Guadalajara
GUADALAJARA. Con algunos tropiezos en la organización, dio inicio la edición número 26 del Festival de Cine de Guadalajara. En la nueva administración de Iván Trujillo Bolio se han tomado decisiones importantes como es el hecho de pasar la sede del Festival a las ...
GUADALAJARA.— Con algunos tropiezos en la organización, dio inicio la edición número 26 del Festival de Cine de Guadalajara. En la nueva administración de Iván Trujillo Bolio se han tomado decisiones importantes como es el hecho de pasar la sede del Festival a las instalaciones de la Expo Guadalajara. Esto es lo que se debió hacer desde hace tiempo, pues cuando la sede era en hoteles todo estaba muy desarticulado. Como en otros festivales, ahora todas las áreas del evento están en el mismo recinto para conferencias de prensa, industria, invitados, información, entrevistas, cabinas de audio y video, etcétera.
El conjunto de salas más próximo es Cinemark y es un verdadero bunker muy claustrofóbico construido a cinco pisos de profundidad abajo del estacionamiento de una plaza comercial. Las otras salas son Lumiere y eso sí que está lejos. Son los inconvenientes de una ciudad tan grande como Guadalajara.
También ha fallado la puntualidad, pues en un Festival de cine en que la gente organiza su agenda con los horarios de las películas es indispensable que todo sea muy preciso y en la sala Diana Bracho habilitada en la Expo llega a haber retrasos hasta de diez minutos.
Entrando en materia, para hablar de cine empezamos con Amador, cinta española en competencia dirigida por Fernando León de Aranoa (Los lunes al Sol, Princesas) e interpretada por la peruana Magaly Solier (Madeinusa, La teta asustada). De lo mejor que he visto durante este festival, ella es una actriz con un talento natural, bella y expresiva, que maneja nuestras emociones con miradas de una profundidad conmovedora. La historia gira en torno a unos inmigrantes en Madrid que sobreviven robando rosas y vendiéndolas en el mercado negro. El refrigerador en que conservan las flores se descompone y ella consigue otro trabajo para pagar uno nuevo cuidando a un anciano muy enfermo. La verdadera película empieza cuando el anciano muere antes de que ella reciba el sueldo que necesita tanto.
Muy bien escrita, con diálogos inteligentes, giros de tuerca inesperados y un exquisito sentido del humor, es una pequeña gran película que confirma que “menos es más”.
La española También la lluvia de Icíar Bollaín también está en competencia y se mueve en la línea del “cine dentro del cine” al presentar un grupo de realizadores que van a filmar una película encabezados por el productor Luis Tosar, muy bien y convincente, y el director Gael García Bernal, un poco indefinido, pero por inconsistencias en el guión hacia el final de la película. El equipo de técnicos y actores llegan a un poblado de Bolivia para filmar una historia sobre la llegada de Cristóbal Colón a Santo Domingo, en un guión que hace énfasis en las atrocidades cometidas contra los indígenas.

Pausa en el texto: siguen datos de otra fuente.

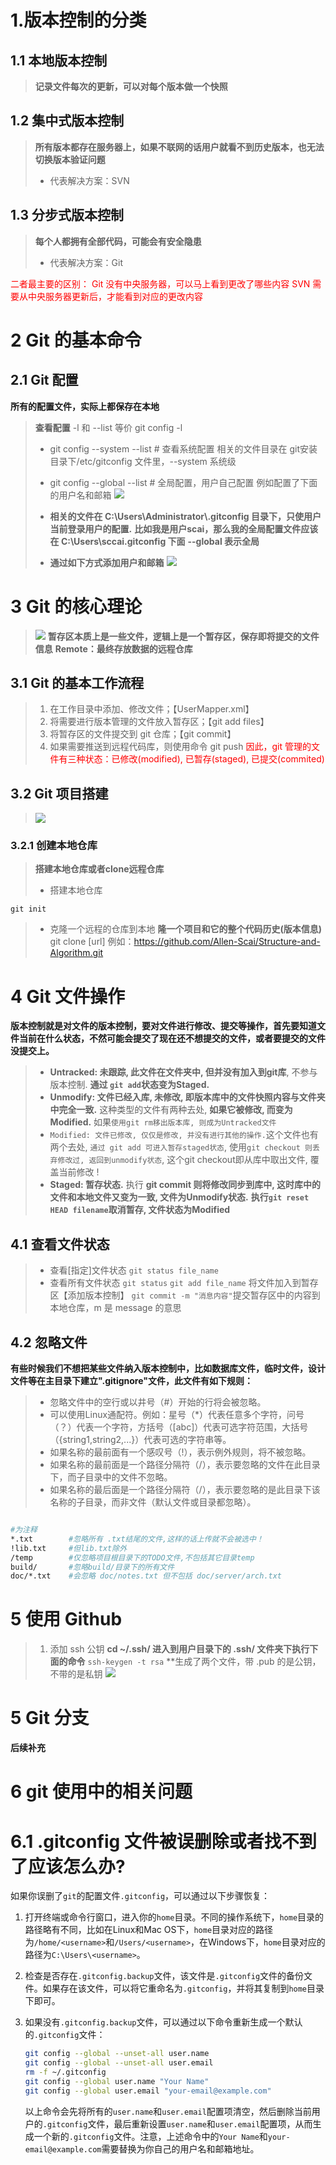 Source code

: # 1.版本控制的分类

## 1.1 本地版本控制

> **记录文件每次的更新，可以对每个版本做一个快照**

## 1.2 集中式版本控制

> **所有版本都存在服务器上，如果不联网的话用户就看不到历史版本，也无法切换版本验证问题**
>
> - 代表解决方案：SVN

## 1.3 分步式版本控制

> **每个人都拥有全部代码，可能会有安全隐患**
>
> - 代表解决方案：Git

<font color=red>二者最主要的区别：
Git 没有中央服务器，可以马上看到更改了哪些内容
SVN 需要从中央服务器更新后，才能看到对应的更改内容
</font>

# 2 Git 的基本命令

## 2.1 Git 配置

**所有的配置文件，实际上都保存在本地**
> **查看配置**
> -l 和 --list 等价
> git config -l
>
> - git config --system --list # 查看系统配置
> 相关的文件目录在 git安装目录下/etc/gitconfig 文件里，--system 系统级
>
> - git config --global --list # 全局配置，用户自己配置
> 例如配置了下面的用户名和邮箱
> ![](Images/2023-06-24-13-44-39.png)
> - **相关的文件在 C:\Users\Administrator\\.gitconfig 目录下，只使用户当前登录用户的配置.**
> **比如我是用户scai，那么我的全局配置文件应该在 C:\Users\sccai\.gitconfig 下面**
> **--global 表示全局**
> - **通过如下方式添加用户和邮箱**
> ![](Images/2023-06-24-13-49-05.png)

# 3 Git 的核心理论
>
> ![](Images/2023-06-24-14-01-20.png)
> **暂存区本质上是一些文件，逻辑上是一个暂存区，保存即将提交的文件信息**
> **Remote：最终存放数据的远程仓库**

## 3.1 Git 的基本工作流程
>
> 1. 在工作目录中添加、修改文件；【UserMapper.xml】
> 2. 将需要进行版本管理的文件放入暂存区；【git add files】
> 3. 将暂存区的文件提交到 git 仓库；【git commit】
> 4. 如果需要推送到远程代码库，则使用命令 git push
> <font color=red>因此，git 管理的文件有三种状态：已修改(modified), 已暂存(staged), 已提交(commited)</font>

## 3.2 Git 项目搭建
>
> ![](Images/2023-06-24-14-17-42.png)

### 3.2.1 创建本地仓库
>
> **搭建本地仓库或者clone远程仓库**
>
> - 搭建本地仓库
>
```shell
git init
```
>
> - 克隆一个远程的仓库到本地
> **隆一个项目和它的整个代码历史(版本信息)**
> git clone [url]  例如：<https://github.com/Allen-Scai/Structure-and-Algorithm.git>

# 4 Git 文件操作

**版本控制就是对文件的版本控制，要对文件进行修改、提交等操作，首先要知道文件当前在什么状态，不然可能会提交了现在还不想提交的文件，或者要提交的文件没提交上。**
>
> - **Untracked: 未跟踪, 此文件在文件夹中, 但并没有加入到git库**, 不参与版本控制. **通过 `git add`状态变为Staged.**
> - **Unmodify: 文件已经入库, 未修改, 即版本库中的文件快照内容与文件夹中完全一致.** 这种类型的文件有两种去处, **如果它被修改, 而变为Modified.** 如果`使用git rm移出版本库, 则成为Untracked文件`
> - `Modified: 文件已修改, 仅仅是修改, 并没有进行其他的操作.`这个文件也有两个去处, `通过 git add 可进入暂存staged状态`, 使用`git checkout 则丢弃修改过, 返回到unmodify状态`, 这个git checkout即从库中取出文件, 覆盖当前修改 !
> - **Staged: 暂存状态.** 执行 **git commit 则将修改同步到库中, 这时库中的文件和本地文件又变为一致, 文件为Unmodify状态.** **执行`git reset HEAD filename`取消暂存, 文件状态为Modified**

## 4.1 查看文件状态

> - 查看[指定]文件状态 `git status file_name`
> - 查看所有文件状态 `git status`
> `git add file_name` 将文件加入到暂存区【添加版本控制】
> `git commit -m "消息内容"`提交暂存区中的内容到本地仓库，m 是 message 的意思

## 4.2 忽略文件

**有些时候我们不想把某些文件纳入版本控制中，比如数据库文件，临时文件，设计文件等在主目录下建立".gitignore"文件，此文件有如下规则：**

> - 忽略文件中的空行或以井号（#）开始的行将会被忽略。
> - 可以使用Linux通配符。例如：星号（*）代表任意多个字符，问号（？）代表一个字符，方括号（[abc]）代表可选字符范围，大括号（{string1,string2,...}）代表可选的字符串等。
> - 如果名称的最前面有一个感叹号（!），表示例外规则，将不被忽略。
> - 如果名称的最前面是一个路径分隔符（/），表示要忽略的文件在此目录下，而子目录中的文件不忽略。
> - 如果名称的最后面是一个路径分隔符（/），表示要忽略的是此目录下该名称的子目录，而非文件（默认文件或目录都忽略）。
>
```bash

#为注释
*.txt        #忽略所有 .txt结尾的文件,这样的话上传就不会被选中！
!lib.txt     #但lib.txt除外
/temp        #仅忽略项目根目录下的TODO文件,不包括其它目录temp
build/       #忽略build/目录下的所有文件
doc/*.txt    #会忽略 doc/notes.txt 但不包括 doc/server/arch.txt
```

# 5 使用 Github
>
> 1. 添加 ssh 公钥
> **cd ~/.ssh/  进入到用户目录下的 .ssh/ 文件夹下执行下面的命令**
> `ssh-keygen -t rsa`
> **生成了两个文件，带 .pub 的是公钥，不带的是私钥
> ![](Images/2023-06-24-15-05-10.png)

# 5 Git 分支

**后续补充**

# 6 git 使用中的相关问题

# 6.1 .gitconfig 文件被误删除或者找不到了应该怎么办?

如果你误删了`git`的配置文件`.gitconfig`，可以通过以下步骤恢复：

1. 打开终端或命令行窗口，进入你的`home`目录。不同的操作系统下，`home`目录的路径略有不同，比如在Linux和Mac OS下，`home`目录对应的路径为`/home/<username>`和`/Users/<username>`，在Windows下，`home`目录对应的路径为`C:\Users\<username>`。

2. 检查是否存在`.gitconfig.backup`文件，该文件是`.gitconfig`文件的备份文件。如果存在该文件，可以将它重命名为`.gitconfig`，并将其复制到`home`目录下即可。

3. 如果没有`.gitconfig.backup`文件，可以通过以下命令重新生成一个默认的`.gitconfig`文件：

   ```bash
   git config --global --unset-all user.name
   git config --global --unset-all user.email
   rm -f ~/.gitconfig
   git config --global user.name "Your Name"
   git config --global user.email "your-email@example.com"
   ```

   以上命令会先将所有的`user.name`和`user.email`配置项清空，然后删除当前用户的`.gitconfig`文件，最后重新设置`user.name`和`user.email`配置项，从而生成一个新的`.gitconfig`文件。注意，上述命令中的`Your Name`和`your-email@example.com`需要替换为你自己的用户名和邮箱地址。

Durante el rodaje, en el pueblo se gesta un movimiento de protesta por los derechos del agua que va entrando en una escalada de violencia que pone en riesgo la integridad de todos y sobre todo cuestionará sus principios.
Dentro de la inercia interesante que trae el documental mexicano, el realizador Everardo González sigue reafirmándose como un gran contador de historias que, además, tiene una postura muy definida en la exposición de sus ideas y conceptos. Desde La Canción del Pulque y la espléndida Los ladrones viejos, Everardo va en un profundo proceso de maduración y compromiso y ahora en El cielo abierto aborda una historia sensible en torno a la figura de Óscar Arnulfo Romero, el arzobispo de San Salvador en los años 70, y su profunda transformación espiritual y personal que lo llevó a convertirse en el líder de la defensa de los derechos humanos de los pobres a través de sus polémicas homilías y su enorme carisma. El documental se articula con los testimonios de personas que vivieron la represión y la guerra civil en ese país, gente que conoció a Romero, la escalada de violencia que fue el caldo de cultivo de un violento movimiento armado en el que los campesinos se levantaron apoyados por el propio monseñor Romero y otros sacerdotes que, aunque no promovían la guerra, tampoco toleraban las injusticias a que eran sometidos. Muchos sacerdotes comprometidos con la defensa de los campesinos, sumidos en una desgarradora pobreza, fueron marcados como simpatizantes de la izquierda y acabaron muertos. En 1980 eso ocurrió finalmente con Oscar Arnulfo Romero que, sabiendo que estaba sentenciado a muerte, en una homilía histórica llamó al Ejército a la desobediencia para que no siguieran matando a sus iguales; ahí mismo una bala cortó su lucha. Otro gran trabajo de Everardo González que debe encontrar un espacio en las carteleras nacionales.